== EXTRACTED DATA
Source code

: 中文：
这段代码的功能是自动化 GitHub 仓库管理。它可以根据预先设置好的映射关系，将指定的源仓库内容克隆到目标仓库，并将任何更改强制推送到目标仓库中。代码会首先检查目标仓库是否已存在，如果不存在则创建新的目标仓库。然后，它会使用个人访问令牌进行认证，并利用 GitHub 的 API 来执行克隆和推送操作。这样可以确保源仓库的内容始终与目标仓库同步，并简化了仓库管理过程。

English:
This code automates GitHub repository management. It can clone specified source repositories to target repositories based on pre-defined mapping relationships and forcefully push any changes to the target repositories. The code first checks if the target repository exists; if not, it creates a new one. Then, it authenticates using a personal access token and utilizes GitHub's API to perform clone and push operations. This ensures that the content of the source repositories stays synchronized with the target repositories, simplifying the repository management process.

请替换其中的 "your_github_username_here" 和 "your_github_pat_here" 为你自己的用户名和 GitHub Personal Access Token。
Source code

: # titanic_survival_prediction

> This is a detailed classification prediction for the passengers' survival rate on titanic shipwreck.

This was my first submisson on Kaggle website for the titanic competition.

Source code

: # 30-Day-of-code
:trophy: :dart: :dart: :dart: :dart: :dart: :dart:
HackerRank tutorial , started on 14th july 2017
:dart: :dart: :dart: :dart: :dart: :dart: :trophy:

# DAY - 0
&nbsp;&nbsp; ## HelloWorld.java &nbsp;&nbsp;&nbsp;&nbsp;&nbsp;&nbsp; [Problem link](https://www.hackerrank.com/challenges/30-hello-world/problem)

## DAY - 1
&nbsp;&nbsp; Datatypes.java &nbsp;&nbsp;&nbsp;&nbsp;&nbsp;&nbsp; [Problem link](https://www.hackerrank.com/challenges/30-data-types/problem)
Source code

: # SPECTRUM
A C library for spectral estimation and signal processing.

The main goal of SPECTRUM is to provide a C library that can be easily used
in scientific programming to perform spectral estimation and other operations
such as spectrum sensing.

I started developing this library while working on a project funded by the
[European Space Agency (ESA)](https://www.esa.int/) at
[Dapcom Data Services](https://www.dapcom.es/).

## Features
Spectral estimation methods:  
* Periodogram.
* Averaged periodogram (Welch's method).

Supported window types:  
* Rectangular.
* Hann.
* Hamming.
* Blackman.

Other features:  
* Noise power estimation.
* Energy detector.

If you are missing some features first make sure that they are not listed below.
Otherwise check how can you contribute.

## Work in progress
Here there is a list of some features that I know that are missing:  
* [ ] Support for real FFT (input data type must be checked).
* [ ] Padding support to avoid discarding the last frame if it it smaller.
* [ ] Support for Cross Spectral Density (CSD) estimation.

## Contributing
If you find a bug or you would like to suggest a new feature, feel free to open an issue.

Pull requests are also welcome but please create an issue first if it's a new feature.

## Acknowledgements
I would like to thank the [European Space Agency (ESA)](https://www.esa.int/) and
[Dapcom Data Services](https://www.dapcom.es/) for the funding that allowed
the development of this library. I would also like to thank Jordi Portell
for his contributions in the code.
====
» TASK TO COMPLETE
Each line, beginning at the one that contains "[European Space Agency (ESA)](https://www.esa.int/) at" and continuing through the end of the records, must be written out exactly, first and last included.

» WRITTEN ANSWER
[European Space Agency (ESA)](https://www.esa.int/) at
[Dapcom Data Services](https://www.dapcom.es/).

## Features
Spectral estimation methods:  
* Periodogram.
* Averaged periodogram (Welch's method).

Supported window types:  
* Rectangular.
* Hann.
* Hamming.
* Blackman.

Other features:  
* Noise power estimation.
* Energy detector.

If you are missing some features first make sure that they are not listed below.
Otherwise check how can you contribute.

## Work in progress
Here there is a list of some features that I know that are missing:  
* [ ] Support for real FFT (input data type must be checked).
* [ ] Padding support to avoid discarding the last frame if it it smaller.
* [ ] Support for Cross Spectral Density (CSD) estimation.

## Contributing
If you find a bug or you would like to suggest a new feature, feel free to open an issue.

Pull requests are also welcome but please create an issue first if it's a new feature.

## Acknowledgements
I would like to thank the [European Space Agency (ESA)](https://www.esa.int/) and
[Dapcom Data Services](https://www.dapcom.es/) for the funding that allowed
the development of this library. I would also like to thank Jordi Portell
for his contributions in the code.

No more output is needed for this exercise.